- **Aim of the task**:
All lines from the opening of the material up to and including the line with "0.93693 & 0.99767 \\" should be transcribed exactly, pictures excepted.
╔══
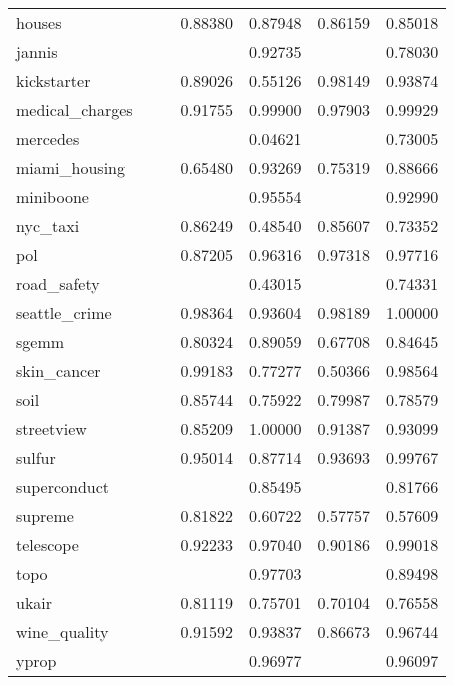 \begin{tabular}{lrrrrrr}
houses &  &  & 0.88380 & 0.87948 & 0.86159 & 0.85018 \\
jannis &  &  &  & 0.92735 &  & 0.78030 \\
kickstarter &  &  & 0.89026 & 0.55126 & 0.98149 & 0.93874 \\
medical_charges &  &  & 0.91755 & 0.99900 & 0.97903 & 0.99929 \\
mercedes &  &  &  & 0.04621 &  & 0.73005 \\
miami_housing &  &  & 0.65480 & 0.93269 & 0.75319 & 0.88666 \\
miniboone &  &  &  & 0.95554 &  & 0.92990 \\
nyc_taxi &  &  & 0.86249 & 0.48540 & 0.85607 & 0.73352 \\
pol &  &  & 0.87205 & 0.96316 & 0.97318 & 0.97716 \\
road_safety &  &  &  & 0.43015 &  & 0.74331 \\
seattle_crime &  &  & 0.98364 & 0.93604 & 0.98189 & 1.00000 \\
sgemm &  &  & 0.80324 & 0.89059 & 0.67708 & 0.84645 \\
skin_cancer &  &  & 0.99183 & 0.77277 & 0.50366 & 0.98564 \\
soil &  &  & 0.85744 & 0.75922 & 0.79987 & 0.78579 \\
streetview &  &  & 0.85209 & 1.00000 & 0.91387 & 0.93099 \\
sulfur &  &  & 0.95014 & 0.87714 & 0.93693 & 0.99767 \\
superconduct &  &  &  & 0.85495 &  & 0.81766 \\
supreme &  &  & 0.81822 & 0.60722 & 0.57757 & 0.57609 \\
telescope &  &  & 0.92233 & 0.97040 & 0.90186 & 0.99018 \\
topo &  &  &  & 0.97703 &  & 0.89498 \\
ukair &  &  & 0.81119 & 0.75701 & 0.70104 & 0.76558 \\
wine_quality &  &  & 0.91592 & 0.93837 & 0.86673 & 0.96744 \\
yprop &  &  &  & 0.96977 &  & 0.96097 \\
\bottomrule
\end{tabular}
╚══
- **Solution for this problem**:
 \begin{tabular}{lrrrrrr}
houses &  &  & 0.88380 & 0.87948 & 0.86159 & 0.85018 \\
jannis &  &  &  & 0.92735 &  & 0.78030 \\
kickstarter &  &  & 0.89026 & 0.55126 & 0.98149 & 0.93874 \\
medical_charges &  &  & 0.91755 & 0.99900 & 0.97903 & 0.99929 \\
mercedes &  &  &  & 0.04621 &  & 0.73005 \\
miami_housing &  &  & 0.65480 & 0.93269 & 0.75319 & 0.88666 \\
miniboone &  &  &  & 0.95554 &  & 0.92990 \\
nyc_taxi &  &  & 0.86249 & 0.48540 & 0.85607 & 0.73352 \\
pol &  &  & 0.87205 & 0.96316 & 0.97318 & 0.97716 \\
road_safety &  &  &  & 0.43015 &  & 0.74331 \\
seattle_crime &  &  & 0.98364 & 0.93604 & 0.98189 & 1.00000 \\
sgemm &  &  & 0.80324 & 0.89059 & 0.67708 & 0.84645 \\
skin_cancer &  &  & 0.99183 & 0.77277 & 0.50366 & 0.98564 \\
soil &  &  & 0.85744 & 0.75922 & 0.79987 & 0.78579 \\
streetview &  &  & 0.85209 & 1.00000 & 0.91387 & 0.93099 \\
sulfur &  &  & 0.95014 & 0.87714 & 0.93693 & 0.99767 \\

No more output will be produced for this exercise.